(Input records Opens)
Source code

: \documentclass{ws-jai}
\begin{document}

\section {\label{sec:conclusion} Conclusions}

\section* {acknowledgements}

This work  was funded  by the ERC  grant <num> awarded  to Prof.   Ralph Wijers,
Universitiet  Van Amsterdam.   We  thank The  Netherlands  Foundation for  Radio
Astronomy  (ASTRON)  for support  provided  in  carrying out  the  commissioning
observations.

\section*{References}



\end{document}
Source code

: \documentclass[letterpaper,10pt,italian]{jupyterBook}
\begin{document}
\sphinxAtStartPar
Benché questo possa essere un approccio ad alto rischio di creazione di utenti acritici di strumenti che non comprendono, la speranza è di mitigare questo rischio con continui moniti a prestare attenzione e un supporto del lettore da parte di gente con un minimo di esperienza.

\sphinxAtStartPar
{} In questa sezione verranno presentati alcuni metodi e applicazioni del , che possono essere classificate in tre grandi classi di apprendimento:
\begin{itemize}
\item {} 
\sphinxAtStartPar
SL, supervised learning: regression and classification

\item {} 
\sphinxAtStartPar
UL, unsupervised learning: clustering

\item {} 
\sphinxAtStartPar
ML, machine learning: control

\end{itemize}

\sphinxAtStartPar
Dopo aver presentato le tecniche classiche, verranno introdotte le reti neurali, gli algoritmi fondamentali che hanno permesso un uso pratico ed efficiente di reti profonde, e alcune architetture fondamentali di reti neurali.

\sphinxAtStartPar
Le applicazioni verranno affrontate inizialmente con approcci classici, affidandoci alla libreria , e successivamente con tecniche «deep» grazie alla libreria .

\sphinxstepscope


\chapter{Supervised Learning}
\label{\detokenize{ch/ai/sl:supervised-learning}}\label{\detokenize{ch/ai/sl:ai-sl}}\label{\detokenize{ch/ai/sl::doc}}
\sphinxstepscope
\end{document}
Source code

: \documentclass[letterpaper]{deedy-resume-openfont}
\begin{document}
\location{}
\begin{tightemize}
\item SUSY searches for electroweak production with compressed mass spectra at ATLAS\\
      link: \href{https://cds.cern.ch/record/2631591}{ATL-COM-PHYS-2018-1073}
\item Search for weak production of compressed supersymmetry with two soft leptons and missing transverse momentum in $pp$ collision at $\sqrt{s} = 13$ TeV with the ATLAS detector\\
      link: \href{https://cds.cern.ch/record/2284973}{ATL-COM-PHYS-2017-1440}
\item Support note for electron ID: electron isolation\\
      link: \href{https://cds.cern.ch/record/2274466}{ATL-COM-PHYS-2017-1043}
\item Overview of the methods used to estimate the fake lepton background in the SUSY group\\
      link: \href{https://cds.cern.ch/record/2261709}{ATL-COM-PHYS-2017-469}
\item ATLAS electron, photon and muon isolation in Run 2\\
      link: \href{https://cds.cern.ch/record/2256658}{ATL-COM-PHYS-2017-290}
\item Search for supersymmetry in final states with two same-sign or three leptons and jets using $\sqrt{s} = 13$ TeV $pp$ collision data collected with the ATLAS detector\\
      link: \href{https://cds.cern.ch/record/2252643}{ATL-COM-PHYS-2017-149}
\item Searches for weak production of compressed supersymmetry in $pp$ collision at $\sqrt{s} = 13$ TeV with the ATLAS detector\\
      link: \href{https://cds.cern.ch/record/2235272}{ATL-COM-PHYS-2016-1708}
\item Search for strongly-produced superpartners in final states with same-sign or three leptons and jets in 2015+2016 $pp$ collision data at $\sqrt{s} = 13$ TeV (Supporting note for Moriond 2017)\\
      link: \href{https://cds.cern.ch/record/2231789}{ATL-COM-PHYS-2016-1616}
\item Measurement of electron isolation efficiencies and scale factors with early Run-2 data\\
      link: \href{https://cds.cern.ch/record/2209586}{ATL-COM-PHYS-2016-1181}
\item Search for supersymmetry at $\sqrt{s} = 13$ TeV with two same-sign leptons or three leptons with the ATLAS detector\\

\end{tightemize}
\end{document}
(Input records Closes)
Required action:
Pull out each line of the listing that holds the string "leptons".

Answer box:
\item Search for weak production of compressed supersymmetry with two soft leptons and missing transverse momentum in $pp$ collision at $\sqrt{s} = 13$ TeV with the ATLAS detector\\
\item Search for supersymmetry in final states with two same-sign or three leptons and jets using $\sqrt{s} = 13$ TeV $pp$ collision data collected with the ATLAS detector\\
\item Search for strongly-produced superpartners in final states with same-sign or three leptons and jets in 2015+2016 $pp$ collision data at $\sqrt{s} = 13$ TeV (Supporting note for Moriond 2017)\\
\item Search for supersymmetry at $\sqrt{s} = 13$ TeV with two same-sign leptons or three leptons with the ATLAS detector\\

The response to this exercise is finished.